**TASK INPUTS:**
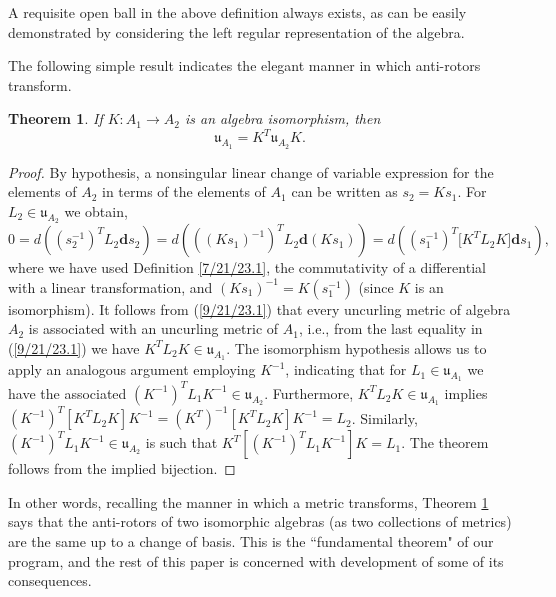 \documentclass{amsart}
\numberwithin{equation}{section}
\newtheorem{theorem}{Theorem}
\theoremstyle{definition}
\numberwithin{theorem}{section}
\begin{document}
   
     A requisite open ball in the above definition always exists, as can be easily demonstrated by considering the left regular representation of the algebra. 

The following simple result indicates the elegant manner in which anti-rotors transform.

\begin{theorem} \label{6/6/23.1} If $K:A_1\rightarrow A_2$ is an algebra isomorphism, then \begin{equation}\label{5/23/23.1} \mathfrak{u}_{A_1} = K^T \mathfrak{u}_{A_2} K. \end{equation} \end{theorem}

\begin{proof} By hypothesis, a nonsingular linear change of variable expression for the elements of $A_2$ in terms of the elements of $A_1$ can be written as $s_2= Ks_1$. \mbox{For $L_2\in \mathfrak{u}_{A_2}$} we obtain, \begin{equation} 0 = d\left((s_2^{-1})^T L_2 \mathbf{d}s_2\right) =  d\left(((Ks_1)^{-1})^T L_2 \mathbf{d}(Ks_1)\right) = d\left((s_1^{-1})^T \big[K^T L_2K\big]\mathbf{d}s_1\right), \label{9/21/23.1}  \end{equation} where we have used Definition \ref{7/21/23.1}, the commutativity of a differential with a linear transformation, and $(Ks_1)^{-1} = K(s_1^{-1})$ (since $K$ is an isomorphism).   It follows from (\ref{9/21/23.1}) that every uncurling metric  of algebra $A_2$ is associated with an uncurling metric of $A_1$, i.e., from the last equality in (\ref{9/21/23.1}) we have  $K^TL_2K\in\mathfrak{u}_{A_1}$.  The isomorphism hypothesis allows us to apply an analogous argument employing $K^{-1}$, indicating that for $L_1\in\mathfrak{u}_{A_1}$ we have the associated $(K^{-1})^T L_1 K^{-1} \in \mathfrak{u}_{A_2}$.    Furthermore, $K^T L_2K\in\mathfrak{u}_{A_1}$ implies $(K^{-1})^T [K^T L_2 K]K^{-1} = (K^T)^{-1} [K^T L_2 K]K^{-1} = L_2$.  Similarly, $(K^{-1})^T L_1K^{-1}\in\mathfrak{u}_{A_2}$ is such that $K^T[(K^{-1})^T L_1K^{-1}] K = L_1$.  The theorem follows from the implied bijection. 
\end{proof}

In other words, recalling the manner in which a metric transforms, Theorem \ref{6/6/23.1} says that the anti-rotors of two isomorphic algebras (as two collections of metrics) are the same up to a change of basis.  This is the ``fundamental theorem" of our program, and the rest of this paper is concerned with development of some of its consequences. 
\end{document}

**EXERCISE AIM:**
Return an exact transcription of the material, with its pictures left out.

**TASK SOLUTION:**
 \documentclass{amsart}
\numberwithin{equation}{section}
\newtheorem{theorem}{Theorem}
\theoremstyle{definition}
\numberwithin{theorem}{section}
\begin{document}
   
     A requisite open ball in the above definition always exists, as can be easily demonstrated by considering the left regular representation of the algebra. 

The following simple result indicates the elegant manner in which anti-rotors transform.

\begin{theorem} \label{6/6/23.1} If $K:A_1\rightarrow A_2$ is an algebra isomorphism, then \begin{equation}\label{5/23/23.1} \mathfrak{u}_{A_1} = K^T \mathfrak{u}_{A_2} K. \end{equation} \end{theorem}

\begin{proof} By hypothesis, a nonsingular linear change of variable expression for the elements of $A_2$ in terms of the elements of $A_1$ can be written as $s_2= Ks_1$. \mbox{For $L_2\in \mathfrak{u}_{A_2}$} we obtain, \begin{equation} 0 = d\left((s_2^{-1})^T L_2 \mathbf{d}s_2\right) =  d\left(((Ks_1)^{-1})^T L_2 \mathbf{d}(Ks_1)\right) = d\left((s_1^{-1})^T \big[K^T L_2K\big]\mathbf{d}s_1\right), \label{9/21/23.1}  \end{equation} where we have used Definition \ref{7/21/23.1}, the commutativity of a differential with a linear transformation, and $(Ks_1)^{-1} = K(s_1^{-1})$ (since $K$ is an isomorphism).   It follows from (\ref{9/21/23.1}) that every uncurling metric  of algebra $A_2$ is associated with an uncurling metric of $A_1$, i.e., from the last equality in (\ref{9/21/23.1}) we have  $K^TL_2K\in\mathfrak{u}_{A_1}$.  The isomorphism hypothesis allows us to apply an analogous argument employing $K^{-1}$, indicating that for $L_1\in\mathfrak{u}_{A_1}$ we have the associated $(K^{-1})^T L_1 K^{-1} \in \mathfrak{u}_{A_2}$.    Furthermore, $K^T L_2K\in\mathfrak{u}_{A_1}$ implies $(K^{-1})^T [K^T L_2 K]K^{-1} = (K^T)^{-1} [K^T L_2 K]K^{-1} = L_2$.  Similarly, $(K^{-1})^T L_1K^{-1}\in\mathfrak{u}_{A_2}$ is such that $K^T[(K^{-1})^T L_1K^{-1}] K = L_1$.  The theorem follows from the implied bijection. 
\end{proof}

In other words, recalling the manner in which a metric transforms, Theorem \ref{6/6/23.1} says that the anti-rotors of two isomorphic algebras (as two collections of metrics) are the same up to a change of basis.  This is the ``fundamental theorem" of our program, and the rest of this paper is concerned with development of some of its consequences. 
\end{document}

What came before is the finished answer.